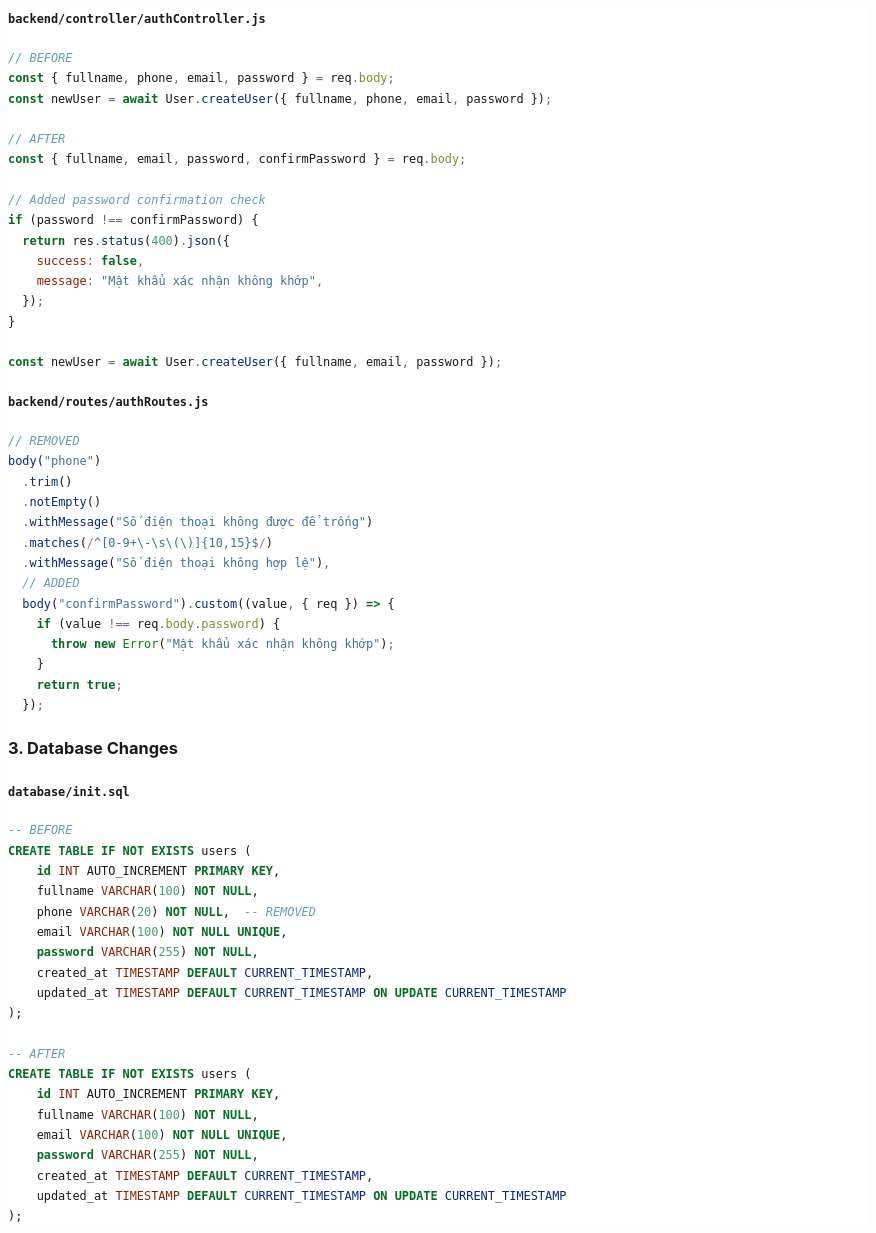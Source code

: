 #### `backend/controller/authController.js`

```javascript
// BEFORE
const { fullname, phone, email, password } = req.body;
const newUser = await User.createUser({ fullname, phone, email, password });

// AFTER
const { fullname, email, password, confirmPassword } = req.body;

// Added password confirmation check
if (password !== confirmPassword) {
  return res.status(400).json({
    success: false,
    message: "Mật khẩu xác nhận không khớp",
  });
}

const newUser = await User.createUser({ fullname, email, password });
```

#### `backend/routes/authRoutes.js`

```javascript
// REMOVED
body("phone")
  .trim()
  .notEmpty()
  .withMessage("Số điện thoại không được để trống")
  .matches(/^[0-9+\-\s\(\)]{10,15}$/)
  .withMessage("Số điện thoại không hợp lệ"),
  // ADDED
  body("confirmPassword").custom((value, { req }) => {
    if (value !== req.body.password) {
      throw new Error("Mật khẩu xác nhận không khớp");
    }
    return true;
  });
```

### 3. Database Changes

#### `database/init.sql`

```sql
-- BEFORE
CREATE TABLE IF NOT EXISTS users (
    id INT AUTO_INCREMENT PRIMARY KEY,
    fullname VARCHAR(100) NOT NULL,
    phone VARCHAR(20) NOT NULL,  -- REMOVED
    email VARCHAR(100) NOT NULL UNIQUE,
    password VARCHAR(255) NOT NULL,
    created_at TIMESTAMP DEFAULT CURRENT_TIMESTAMP,
    updated_at TIMESTAMP DEFAULT CURRENT_TIMESTAMP ON UPDATE CURRENT_TIMESTAMP
);

-- AFTER
CREATE TABLE IF NOT EXISTS users (
    id INT AUTO_INCREMENT PRIMARY KEY,
    fullname VARCHAR(100) NOT NULL,
    email VARCHAR(100) NOT NULL UNIQUE,
    password VARCHAR(255) NOT NULL,
    created_at TIMESTAMP DEFAULT CURRENT_TIMESTAMP,
    updated_at TIMESTAMP DEFAULT CURRENT_TIMESTAMP ON UPDATE CURRENT_TIMESTAMP
);
```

→ **Work task**:
What is the number of lines in the listing that hold "fullname"? Give that number and nothing more.

→ **Task answer**:
6